Checkpointer messages

Consider more details regarding the checkpointer messages we enumerated above.

WalkDownwards

This message has the parameters below.

  • The number and change count of the in-memory page to be visited.
  • Low key ("lokey"). The lokey is from the parent page downlink, or it is the parent page lokey if the downlink is the first on the page.

The checkpointer has to process the referenced page. After the page is processed, the WalkUpwards message must be returned. If the referenced page is non-leaf, more messages will be issued during its processing, but finally, there must be WalkUpwards of the referenced page.

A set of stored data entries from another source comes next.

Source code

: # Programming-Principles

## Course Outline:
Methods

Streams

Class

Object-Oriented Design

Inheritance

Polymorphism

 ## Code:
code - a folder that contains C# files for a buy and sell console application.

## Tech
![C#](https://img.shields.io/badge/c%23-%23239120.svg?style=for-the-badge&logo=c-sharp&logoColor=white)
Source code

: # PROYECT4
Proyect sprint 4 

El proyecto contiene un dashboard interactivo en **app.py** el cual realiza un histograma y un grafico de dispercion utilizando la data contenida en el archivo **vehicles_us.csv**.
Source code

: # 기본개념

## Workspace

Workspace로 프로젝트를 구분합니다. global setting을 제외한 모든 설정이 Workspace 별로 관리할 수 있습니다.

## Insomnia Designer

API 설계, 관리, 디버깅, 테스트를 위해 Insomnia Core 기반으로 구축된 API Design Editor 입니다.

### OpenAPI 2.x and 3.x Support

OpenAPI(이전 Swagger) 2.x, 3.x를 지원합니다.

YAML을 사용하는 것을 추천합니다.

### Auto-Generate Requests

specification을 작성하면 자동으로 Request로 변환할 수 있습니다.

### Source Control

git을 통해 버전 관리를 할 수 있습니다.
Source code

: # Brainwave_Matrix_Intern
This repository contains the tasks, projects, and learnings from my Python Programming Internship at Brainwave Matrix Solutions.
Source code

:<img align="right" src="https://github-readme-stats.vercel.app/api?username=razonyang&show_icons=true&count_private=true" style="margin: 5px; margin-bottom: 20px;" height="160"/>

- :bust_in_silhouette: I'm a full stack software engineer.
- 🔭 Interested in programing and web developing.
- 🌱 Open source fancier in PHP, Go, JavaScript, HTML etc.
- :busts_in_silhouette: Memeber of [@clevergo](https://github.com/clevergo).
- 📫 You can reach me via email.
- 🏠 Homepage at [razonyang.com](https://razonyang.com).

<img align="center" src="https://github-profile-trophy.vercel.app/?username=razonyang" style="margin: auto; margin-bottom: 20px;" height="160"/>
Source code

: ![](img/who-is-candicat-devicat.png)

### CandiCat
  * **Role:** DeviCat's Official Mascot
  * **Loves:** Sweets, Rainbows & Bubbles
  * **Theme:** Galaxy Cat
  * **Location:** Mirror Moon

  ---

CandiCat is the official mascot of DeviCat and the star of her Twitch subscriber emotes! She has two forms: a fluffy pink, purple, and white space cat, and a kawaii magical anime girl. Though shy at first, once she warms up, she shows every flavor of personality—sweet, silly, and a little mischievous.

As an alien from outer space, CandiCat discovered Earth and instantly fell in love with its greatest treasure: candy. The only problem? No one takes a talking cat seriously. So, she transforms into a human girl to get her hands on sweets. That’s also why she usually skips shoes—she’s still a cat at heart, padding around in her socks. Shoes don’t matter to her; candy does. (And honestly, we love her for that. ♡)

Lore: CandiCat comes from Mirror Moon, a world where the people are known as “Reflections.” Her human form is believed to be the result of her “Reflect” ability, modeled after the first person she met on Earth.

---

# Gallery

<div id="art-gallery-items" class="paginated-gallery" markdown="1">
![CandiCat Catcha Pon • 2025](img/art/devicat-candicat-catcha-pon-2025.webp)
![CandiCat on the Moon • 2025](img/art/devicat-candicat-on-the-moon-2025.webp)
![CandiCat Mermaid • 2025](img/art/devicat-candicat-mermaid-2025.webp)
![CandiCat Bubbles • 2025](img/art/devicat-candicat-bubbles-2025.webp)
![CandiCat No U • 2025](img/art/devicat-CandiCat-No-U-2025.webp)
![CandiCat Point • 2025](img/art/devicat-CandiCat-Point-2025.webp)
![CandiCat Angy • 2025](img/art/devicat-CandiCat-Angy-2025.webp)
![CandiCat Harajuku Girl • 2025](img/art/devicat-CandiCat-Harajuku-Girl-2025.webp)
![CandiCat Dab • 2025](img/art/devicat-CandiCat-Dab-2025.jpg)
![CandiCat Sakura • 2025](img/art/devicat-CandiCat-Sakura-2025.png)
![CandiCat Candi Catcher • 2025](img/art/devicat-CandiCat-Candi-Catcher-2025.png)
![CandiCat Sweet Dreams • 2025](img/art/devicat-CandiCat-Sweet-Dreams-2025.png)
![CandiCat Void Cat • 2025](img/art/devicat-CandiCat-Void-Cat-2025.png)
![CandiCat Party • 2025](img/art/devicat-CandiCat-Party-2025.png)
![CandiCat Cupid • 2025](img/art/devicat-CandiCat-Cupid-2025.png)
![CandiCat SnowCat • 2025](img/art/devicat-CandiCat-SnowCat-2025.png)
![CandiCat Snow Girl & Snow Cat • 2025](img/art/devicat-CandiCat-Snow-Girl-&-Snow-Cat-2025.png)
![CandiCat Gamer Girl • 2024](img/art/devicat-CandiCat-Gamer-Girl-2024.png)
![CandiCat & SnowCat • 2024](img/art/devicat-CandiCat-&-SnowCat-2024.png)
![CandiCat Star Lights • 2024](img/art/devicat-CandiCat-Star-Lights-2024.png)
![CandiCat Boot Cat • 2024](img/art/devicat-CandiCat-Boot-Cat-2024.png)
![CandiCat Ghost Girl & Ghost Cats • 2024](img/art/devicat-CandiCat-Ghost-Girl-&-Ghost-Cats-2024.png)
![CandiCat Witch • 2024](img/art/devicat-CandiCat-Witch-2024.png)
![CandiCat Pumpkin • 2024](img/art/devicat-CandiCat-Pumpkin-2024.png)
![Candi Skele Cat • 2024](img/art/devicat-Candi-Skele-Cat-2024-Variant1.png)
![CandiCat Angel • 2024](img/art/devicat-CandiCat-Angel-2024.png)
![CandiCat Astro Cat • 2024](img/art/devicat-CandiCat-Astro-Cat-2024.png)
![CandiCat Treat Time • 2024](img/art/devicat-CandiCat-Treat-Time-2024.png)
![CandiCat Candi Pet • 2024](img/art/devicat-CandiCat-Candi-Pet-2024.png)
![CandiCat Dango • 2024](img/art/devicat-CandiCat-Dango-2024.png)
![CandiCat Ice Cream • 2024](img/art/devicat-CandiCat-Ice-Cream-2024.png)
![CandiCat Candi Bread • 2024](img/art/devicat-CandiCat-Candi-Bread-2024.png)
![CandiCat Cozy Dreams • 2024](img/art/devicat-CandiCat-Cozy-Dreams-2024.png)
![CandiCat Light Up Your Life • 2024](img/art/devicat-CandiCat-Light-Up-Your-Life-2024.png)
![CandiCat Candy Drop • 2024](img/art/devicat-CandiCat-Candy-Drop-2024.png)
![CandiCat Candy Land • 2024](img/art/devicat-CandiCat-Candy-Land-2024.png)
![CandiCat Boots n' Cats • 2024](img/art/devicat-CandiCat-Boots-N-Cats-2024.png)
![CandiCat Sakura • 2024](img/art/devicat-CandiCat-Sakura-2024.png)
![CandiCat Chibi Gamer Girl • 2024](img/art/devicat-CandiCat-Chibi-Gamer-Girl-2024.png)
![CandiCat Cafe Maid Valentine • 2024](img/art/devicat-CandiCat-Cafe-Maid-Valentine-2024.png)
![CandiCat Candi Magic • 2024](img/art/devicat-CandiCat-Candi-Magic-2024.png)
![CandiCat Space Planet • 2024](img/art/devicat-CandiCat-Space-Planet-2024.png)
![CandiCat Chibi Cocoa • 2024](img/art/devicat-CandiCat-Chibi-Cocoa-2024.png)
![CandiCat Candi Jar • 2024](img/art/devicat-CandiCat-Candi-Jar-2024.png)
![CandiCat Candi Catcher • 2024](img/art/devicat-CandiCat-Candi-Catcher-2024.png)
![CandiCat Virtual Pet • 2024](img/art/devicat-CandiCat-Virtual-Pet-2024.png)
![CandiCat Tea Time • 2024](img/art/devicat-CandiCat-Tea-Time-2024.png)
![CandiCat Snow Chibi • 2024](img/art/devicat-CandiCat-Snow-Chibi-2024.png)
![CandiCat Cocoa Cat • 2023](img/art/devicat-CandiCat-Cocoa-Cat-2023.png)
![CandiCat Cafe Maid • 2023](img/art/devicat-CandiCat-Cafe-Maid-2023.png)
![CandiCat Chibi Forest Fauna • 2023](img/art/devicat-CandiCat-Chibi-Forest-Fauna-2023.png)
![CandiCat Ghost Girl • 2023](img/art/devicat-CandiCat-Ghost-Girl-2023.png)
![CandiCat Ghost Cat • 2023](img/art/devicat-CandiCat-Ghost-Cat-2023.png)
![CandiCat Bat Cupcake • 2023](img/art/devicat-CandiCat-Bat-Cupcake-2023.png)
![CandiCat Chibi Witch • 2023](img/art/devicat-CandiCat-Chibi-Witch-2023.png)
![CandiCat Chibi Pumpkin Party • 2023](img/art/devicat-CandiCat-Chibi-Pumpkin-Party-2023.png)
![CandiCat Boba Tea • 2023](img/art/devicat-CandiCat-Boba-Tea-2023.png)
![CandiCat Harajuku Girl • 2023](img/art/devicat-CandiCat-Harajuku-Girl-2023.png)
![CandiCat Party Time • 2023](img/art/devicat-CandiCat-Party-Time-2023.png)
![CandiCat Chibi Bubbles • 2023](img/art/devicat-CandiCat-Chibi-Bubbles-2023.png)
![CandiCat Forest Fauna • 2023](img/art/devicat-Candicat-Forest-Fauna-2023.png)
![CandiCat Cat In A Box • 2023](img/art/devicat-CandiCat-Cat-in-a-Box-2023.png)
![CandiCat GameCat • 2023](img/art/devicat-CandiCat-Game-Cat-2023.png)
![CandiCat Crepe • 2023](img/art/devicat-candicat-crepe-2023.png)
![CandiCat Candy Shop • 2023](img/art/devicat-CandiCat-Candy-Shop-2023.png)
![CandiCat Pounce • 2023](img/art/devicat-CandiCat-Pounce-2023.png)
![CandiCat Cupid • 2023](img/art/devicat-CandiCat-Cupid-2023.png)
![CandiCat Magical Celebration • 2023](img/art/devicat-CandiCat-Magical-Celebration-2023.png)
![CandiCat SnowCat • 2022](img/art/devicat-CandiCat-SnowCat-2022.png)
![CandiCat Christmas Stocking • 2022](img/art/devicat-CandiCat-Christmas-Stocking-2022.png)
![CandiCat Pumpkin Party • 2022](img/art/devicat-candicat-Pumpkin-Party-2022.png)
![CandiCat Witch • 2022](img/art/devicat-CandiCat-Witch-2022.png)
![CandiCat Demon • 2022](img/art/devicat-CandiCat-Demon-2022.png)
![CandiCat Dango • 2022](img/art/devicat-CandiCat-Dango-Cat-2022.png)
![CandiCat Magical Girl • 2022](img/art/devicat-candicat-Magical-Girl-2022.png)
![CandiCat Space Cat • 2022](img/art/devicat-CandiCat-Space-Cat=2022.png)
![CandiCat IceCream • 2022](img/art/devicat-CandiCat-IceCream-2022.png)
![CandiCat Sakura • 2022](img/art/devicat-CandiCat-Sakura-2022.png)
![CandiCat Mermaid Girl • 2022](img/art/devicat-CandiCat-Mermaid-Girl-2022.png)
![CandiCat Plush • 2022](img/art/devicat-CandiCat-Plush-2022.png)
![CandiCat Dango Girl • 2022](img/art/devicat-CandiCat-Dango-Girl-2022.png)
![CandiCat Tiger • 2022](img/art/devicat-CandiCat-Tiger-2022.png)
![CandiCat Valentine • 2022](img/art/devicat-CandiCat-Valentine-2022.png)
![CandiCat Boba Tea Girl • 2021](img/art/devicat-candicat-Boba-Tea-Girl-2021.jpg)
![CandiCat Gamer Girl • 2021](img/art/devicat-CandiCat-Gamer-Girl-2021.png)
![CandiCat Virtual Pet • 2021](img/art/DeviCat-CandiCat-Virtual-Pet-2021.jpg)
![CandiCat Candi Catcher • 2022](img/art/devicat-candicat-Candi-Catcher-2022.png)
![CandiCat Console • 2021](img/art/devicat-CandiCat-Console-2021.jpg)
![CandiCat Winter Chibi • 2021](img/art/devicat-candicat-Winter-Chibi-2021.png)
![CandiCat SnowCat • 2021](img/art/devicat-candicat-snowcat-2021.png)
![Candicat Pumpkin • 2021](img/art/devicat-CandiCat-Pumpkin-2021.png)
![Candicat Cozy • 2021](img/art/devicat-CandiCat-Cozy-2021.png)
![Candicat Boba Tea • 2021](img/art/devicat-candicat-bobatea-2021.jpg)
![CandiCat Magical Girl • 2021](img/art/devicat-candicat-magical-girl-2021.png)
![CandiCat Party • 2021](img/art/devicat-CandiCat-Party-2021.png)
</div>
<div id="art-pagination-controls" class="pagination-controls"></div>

There might be a failure due to concurrent operations: the in-memory page might have a different change count. In this case, the corresponding WalkUpwards should return the invalid downlink. Also, in a failure case, WalkUpwards message should go just after WalkDownwards: once we start processing the non-leaf page, we must finish it.

WalkUpwards

This message has the parameters below.

  • On-disk downlink. This link might be invalid, as described above.
  • Next key. That is actually a hikey of the page written. It might not match the subsequent downlink of the parent page due to concurrent splits and merges. On mismatch, the parent page must be marked "autonomous".
  • Flag indicating that parent page must be marked as "dirty". This flag is set when the page has been written to the new place after the previous checkpoint. This flag is not set if the page and its children will not be modified then. The parent must be marked as "dirty" to be written and reflect the new on-disk downlink.
  • The flag indicates that we must save the existing next downlink on the parent page. That happens to the autonomous page when the current reconstructed image is finished: we have the page written and need to insert a new downlink to the parent, but we still need to visit the same next downlink.

This message indicates that the child page has been processed, and the parent needs to add the downlink. If there is no parent, we have processed the root and now have a pointer to the new root on-disk location.

WalkContinue

This message has no parameters. It just indicates that checkpointer must continue processing the same page with the same next downlink. That happens when the checkpointer has to wait for the concurrent operation. Such as meeting IO in-process downlink and having to release the log and wait till the IO is finished.